Una historia digna de admirar es la de Consuelo, quien fue una famosa bailarina cubana que, a mediados de 1980, decidió irse de su país para nunca más volver. Esto lo dice su esposo, Toribio González, un ex luchador arequipeño que saltó a la fama por traer a Lima al “Auto Fantástico” en 1986.

El viejo anda en pantalones cortos, guayabera y gorra blanca y lanza una anécdota sin remordimiento: “Para evitar que el régimen castrista la identificase, Consuelo solía usar un antifaz en sus presentaciones y se hacía llamar Monalisa. Tenía una sonrisa hermosa”.

Hoy, sin embargo, ella pasa los días en su casa que también le otorgaron por ser cubana, echada en cama producto de una enfermedad. A través de su esposo, ella dice que “vive agradecida al Perú, al cual considera su segunda patria”.

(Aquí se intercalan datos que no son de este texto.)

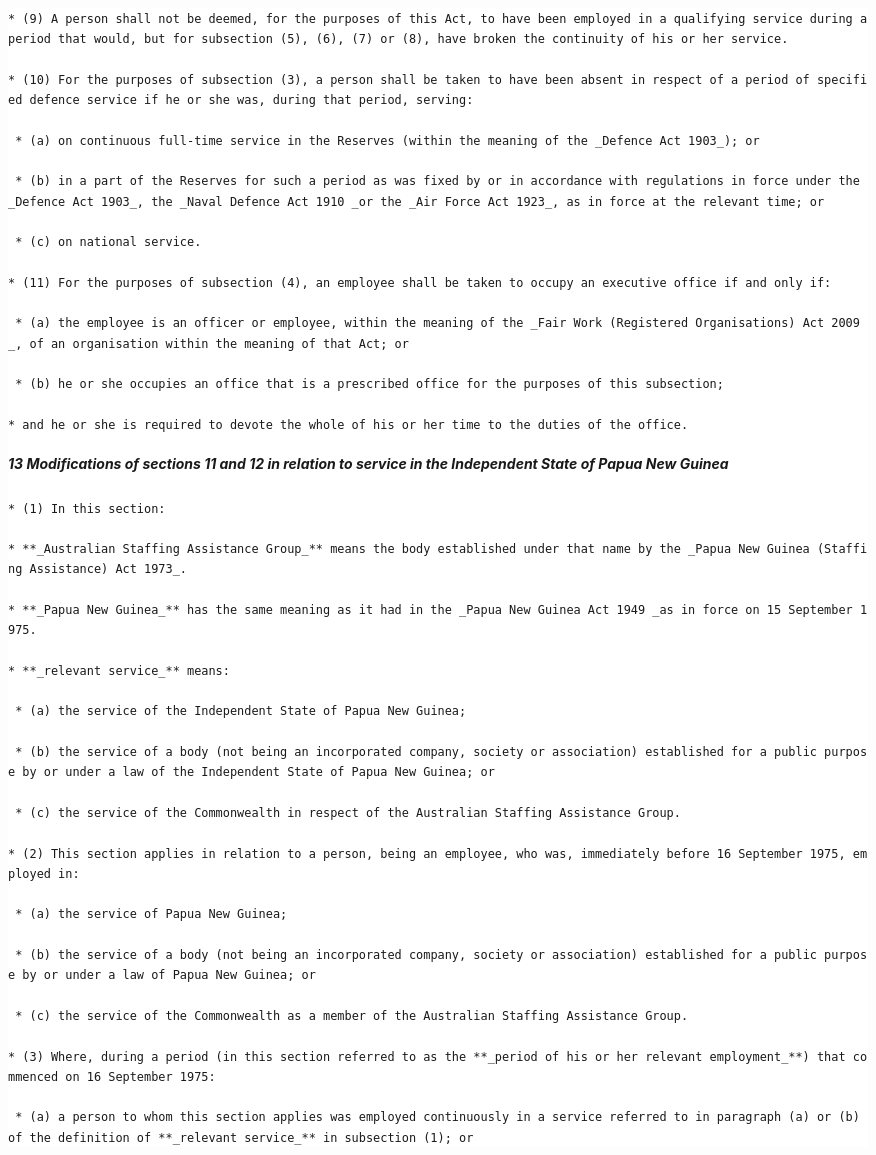     * (9) A person shall not be deemed, for the purposes of this Act, to have been employed in a qualifying service during a period that would, but for subsection (5), (6), (7) or (8), have broken the continuity of his or her service.

    * (10) For the purposes of subsection (3), a person shall be taken to have been absent in respect of a period of specified defence service if he or she was, during that period, serving:

     * (a) on continuous full-time service in the Reserves (within the meaning of the _Defence Act 1903_); or

     * (b) in a part of the Reserves for such a period as was fixed by or in accordance with regulations in force under the _Defence Act 1903_, the _Naval Defence Act 1910 _or the _Air Force Act 1923_, as in force at the relevant time; or

     * (c) on national service.

    * (11) For the purposes of subsection (4), an employee shall be taken to occupy an executive office if and only if:

     * (a) the employee is an officer or employee, within the meaning of the _Fair Work (Registered Organisations) Act 2009_, of an organisation within the meaning of that Act; or

     * (b) he or she occupies an office that is a prescribed office for the purposes of this subsection;

    * and he or she is required to devote the whole of his or her time to the duties of the office.

##### 13  Modifications of sections 11 and 12 in relation to service in the Independent State of Papua New Guinea

    * (1) In this section:

    * **_Australian Staffing Assistance Group_** means the body established under that name by the _Papua New Guinea (Staffing Assistance) Act 1973_.

    * **_Papua New Guinea_** has the same meaning as it had in the _Papua New Guinea Act 1949 _as in force on 15 September 1975.

    * **_relevant service_** means:

     * (a) the service of the Independent State of Papua New Guinea;

     * (b) the service of a body (not being an incorporated company, society or association) established for a public purpose by or under a law of the Independent State of Papua New Guinea; or

     * (c) the service of the Commonwealth in respect of the Australian Staffing Assistance Group.

    * (2) This section applies in relation to a person, being an employee, who was, immediately before 16 September 1975, employed in:

     * (a) the service of Papua New Guinea;

     * (b) the service of a body (not being an incorporated company, society or association) established for a public purpose by or under a law of Papua New Guinea; or

     * (c) the service of the Commonwealth as a member of the Australian Staffing Assistance Group.

    * (3) Where, during a period (in this section referred to as the **_period of his or her relevant employment_**) that commenced on 16 September 1975:

     * (a) a person to whom this section applies was employed continuously in a service referred to in paragraph (a) or (b) of the definition of **_relevant service_** in subsection (1); or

“Viví 13 años en un hospital”

Jesús Montero pasó los primeros 13 años de su vida en un hospital y si hoy puede caminar es gracias a los tendones de canguro que médicos cubanos le injertaron en las piernas cuando era todavía un niño. Pero lo que más le duele a este hombre no es esa cojera esforzada con la que se abre paso en las pistas calientes de Villa El Salvador ni la hernia que sobresale sobre su estómago. Él es un hijo que Cuba dejó ir hace más de 30 años.

“Me fui porque allá se trabaja para el Gobierno. Yo pude haber sido un ingeniero, pero mi puesto se lo hubieran dado al hijo de un policía y yo sería apenas un sepulturero o un cazador de cocodrilos”.

A pesar de ello, en su casa, una de las decenas que la ONU logró gestionar para los refugiados en la llamada colonia cubana de Villa El Salvador, Jesús pudo revivir parte del color de su isla flaca. Sobre la arena y las piedras y frente a las grises paredes de su hogar hay árboles de plátano, melocotón y palta que le dan sombra al jardín. Él, mientras, fuma un cigarro Caribe y trata de olvidar que la policía le quitó las fotos que tenía de su madre y de su familia justo antes de botarlo de Cuba.